The microwave-assisted hydrothermal method is cost-effective for rapidly producing zinc oxide (ZnO) nanowire array. However, microwave-assisted heating can make many bulk crystals that may contaminate the nanowire array. The precipitated contamination on the ZnO nanowire array formed using the microwave-assisted hydrothermal method is grossly underreported in the literature. ZnO is usually prepared in a high basic condition to reduce the bulk nucleation, using ammonia or amine complexes. As microwave-assisted synthesis is preferred in open reactors to avoid high-pressure development and design complexity, amine-based components are particularly unsuitable for such reactions due to high volatility. In this work, the ZnO nanowire array was synthesized using the microwave-assisted hydrothermal method in an open reactor using a basic non-volatile compound, Sodium hydroxide (NaOH).

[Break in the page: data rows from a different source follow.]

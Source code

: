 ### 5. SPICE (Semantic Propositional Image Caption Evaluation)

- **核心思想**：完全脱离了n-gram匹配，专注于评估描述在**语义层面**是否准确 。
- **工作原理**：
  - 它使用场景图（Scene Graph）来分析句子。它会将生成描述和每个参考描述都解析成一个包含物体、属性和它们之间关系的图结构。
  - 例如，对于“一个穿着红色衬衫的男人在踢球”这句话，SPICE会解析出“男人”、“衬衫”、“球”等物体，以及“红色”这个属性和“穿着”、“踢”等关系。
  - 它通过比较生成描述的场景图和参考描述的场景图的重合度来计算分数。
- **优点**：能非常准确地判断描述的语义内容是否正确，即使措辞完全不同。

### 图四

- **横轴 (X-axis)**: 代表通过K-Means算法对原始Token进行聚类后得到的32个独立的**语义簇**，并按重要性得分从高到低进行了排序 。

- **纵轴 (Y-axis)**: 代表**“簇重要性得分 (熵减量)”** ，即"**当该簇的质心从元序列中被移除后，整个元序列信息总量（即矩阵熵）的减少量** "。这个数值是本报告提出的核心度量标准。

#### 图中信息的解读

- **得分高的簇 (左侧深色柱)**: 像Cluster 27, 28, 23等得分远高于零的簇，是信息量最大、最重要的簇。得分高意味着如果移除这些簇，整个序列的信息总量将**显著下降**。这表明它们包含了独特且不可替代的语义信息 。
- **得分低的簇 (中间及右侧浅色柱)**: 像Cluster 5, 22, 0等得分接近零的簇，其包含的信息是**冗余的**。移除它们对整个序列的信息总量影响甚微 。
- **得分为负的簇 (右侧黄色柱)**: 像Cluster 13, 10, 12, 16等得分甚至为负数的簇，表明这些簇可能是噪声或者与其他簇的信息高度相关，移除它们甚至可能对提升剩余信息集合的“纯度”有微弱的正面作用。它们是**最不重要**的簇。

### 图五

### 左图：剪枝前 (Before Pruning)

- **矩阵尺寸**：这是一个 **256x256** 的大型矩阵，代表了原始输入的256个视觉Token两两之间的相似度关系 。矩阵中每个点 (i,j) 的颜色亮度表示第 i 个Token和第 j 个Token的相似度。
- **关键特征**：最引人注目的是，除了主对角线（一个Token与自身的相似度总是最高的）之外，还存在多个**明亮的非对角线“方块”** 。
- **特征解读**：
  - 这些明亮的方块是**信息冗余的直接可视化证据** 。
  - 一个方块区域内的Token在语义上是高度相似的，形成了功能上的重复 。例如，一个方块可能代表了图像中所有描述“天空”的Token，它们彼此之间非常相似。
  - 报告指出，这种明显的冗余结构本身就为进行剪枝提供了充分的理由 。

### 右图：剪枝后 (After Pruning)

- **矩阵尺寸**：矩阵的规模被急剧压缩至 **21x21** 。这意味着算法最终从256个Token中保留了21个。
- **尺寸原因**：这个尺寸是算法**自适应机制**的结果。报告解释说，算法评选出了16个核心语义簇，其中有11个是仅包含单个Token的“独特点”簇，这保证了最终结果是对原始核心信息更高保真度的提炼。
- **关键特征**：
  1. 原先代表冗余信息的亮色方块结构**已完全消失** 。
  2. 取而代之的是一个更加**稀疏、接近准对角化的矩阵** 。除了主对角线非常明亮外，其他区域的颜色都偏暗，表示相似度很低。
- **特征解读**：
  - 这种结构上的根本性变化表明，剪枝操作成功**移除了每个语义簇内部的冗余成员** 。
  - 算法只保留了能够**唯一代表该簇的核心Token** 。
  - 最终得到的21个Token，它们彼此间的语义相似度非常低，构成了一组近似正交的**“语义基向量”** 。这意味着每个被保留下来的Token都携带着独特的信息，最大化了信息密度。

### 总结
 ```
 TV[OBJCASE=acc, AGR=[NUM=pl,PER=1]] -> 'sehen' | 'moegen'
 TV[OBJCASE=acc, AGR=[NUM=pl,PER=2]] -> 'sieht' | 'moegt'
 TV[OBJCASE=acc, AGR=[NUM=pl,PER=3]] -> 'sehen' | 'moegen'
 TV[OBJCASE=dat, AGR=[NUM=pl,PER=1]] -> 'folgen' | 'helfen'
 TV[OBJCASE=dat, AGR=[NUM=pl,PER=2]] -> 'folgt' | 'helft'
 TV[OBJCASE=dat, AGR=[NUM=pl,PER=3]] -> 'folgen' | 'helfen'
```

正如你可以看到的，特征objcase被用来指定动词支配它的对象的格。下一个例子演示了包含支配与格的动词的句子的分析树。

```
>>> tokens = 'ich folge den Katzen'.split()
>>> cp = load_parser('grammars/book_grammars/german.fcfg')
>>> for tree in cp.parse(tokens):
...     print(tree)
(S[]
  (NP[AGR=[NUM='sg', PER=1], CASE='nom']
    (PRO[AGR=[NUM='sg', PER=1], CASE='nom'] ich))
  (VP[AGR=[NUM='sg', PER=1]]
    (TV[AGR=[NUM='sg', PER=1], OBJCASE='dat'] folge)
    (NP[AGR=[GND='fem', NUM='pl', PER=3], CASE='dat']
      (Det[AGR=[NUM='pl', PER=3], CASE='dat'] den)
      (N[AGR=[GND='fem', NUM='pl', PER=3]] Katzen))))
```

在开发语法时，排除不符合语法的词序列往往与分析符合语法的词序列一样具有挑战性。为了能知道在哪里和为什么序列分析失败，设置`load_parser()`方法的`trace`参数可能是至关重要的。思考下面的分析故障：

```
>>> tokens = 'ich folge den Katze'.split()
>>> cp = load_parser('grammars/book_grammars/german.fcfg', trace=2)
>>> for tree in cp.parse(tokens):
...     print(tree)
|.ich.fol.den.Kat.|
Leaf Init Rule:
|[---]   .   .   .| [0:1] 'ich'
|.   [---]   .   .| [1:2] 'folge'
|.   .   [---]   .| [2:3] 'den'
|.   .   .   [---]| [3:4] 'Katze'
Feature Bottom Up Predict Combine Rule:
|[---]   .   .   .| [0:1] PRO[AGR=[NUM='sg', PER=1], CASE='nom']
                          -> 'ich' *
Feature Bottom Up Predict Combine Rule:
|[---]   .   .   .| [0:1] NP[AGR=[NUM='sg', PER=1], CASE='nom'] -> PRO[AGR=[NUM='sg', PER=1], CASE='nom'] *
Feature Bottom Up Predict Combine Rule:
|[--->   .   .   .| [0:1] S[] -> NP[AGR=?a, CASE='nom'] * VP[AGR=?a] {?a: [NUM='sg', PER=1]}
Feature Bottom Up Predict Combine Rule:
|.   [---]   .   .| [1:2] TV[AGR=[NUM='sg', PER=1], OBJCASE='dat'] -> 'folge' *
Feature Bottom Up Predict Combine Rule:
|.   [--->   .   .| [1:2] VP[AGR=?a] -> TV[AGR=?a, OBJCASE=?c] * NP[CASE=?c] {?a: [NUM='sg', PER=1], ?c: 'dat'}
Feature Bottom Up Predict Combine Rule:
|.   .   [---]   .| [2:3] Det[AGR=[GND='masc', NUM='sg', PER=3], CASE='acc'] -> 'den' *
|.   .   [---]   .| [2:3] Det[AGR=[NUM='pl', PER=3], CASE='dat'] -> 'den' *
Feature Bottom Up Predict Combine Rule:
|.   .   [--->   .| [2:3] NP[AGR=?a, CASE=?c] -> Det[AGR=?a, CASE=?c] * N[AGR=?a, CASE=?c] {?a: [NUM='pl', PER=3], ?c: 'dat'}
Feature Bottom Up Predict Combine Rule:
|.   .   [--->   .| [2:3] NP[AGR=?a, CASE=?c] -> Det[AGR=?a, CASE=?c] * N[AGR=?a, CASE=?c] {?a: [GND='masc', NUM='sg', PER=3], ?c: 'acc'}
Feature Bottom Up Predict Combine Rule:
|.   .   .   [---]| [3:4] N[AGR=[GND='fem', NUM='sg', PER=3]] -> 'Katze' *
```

Rapid growth of ZnO nanowires was achieved at a rate of 4.6 μm/h without having precipitated materials using NaOH. In contrast, ammonia-assisted synthesis showed a large number of precipitates on the array. High and low-magnified field emission scanning electron microscopy images revealed the formation of pristine ZnO nanowires and debris/contaminant-free arrays using a non-volatile hydrolyzing agent. Speciation data shows that various ionic species of Zn under different basic conditions using ammonia and NaOH can control the bulk nucleation of ZnO.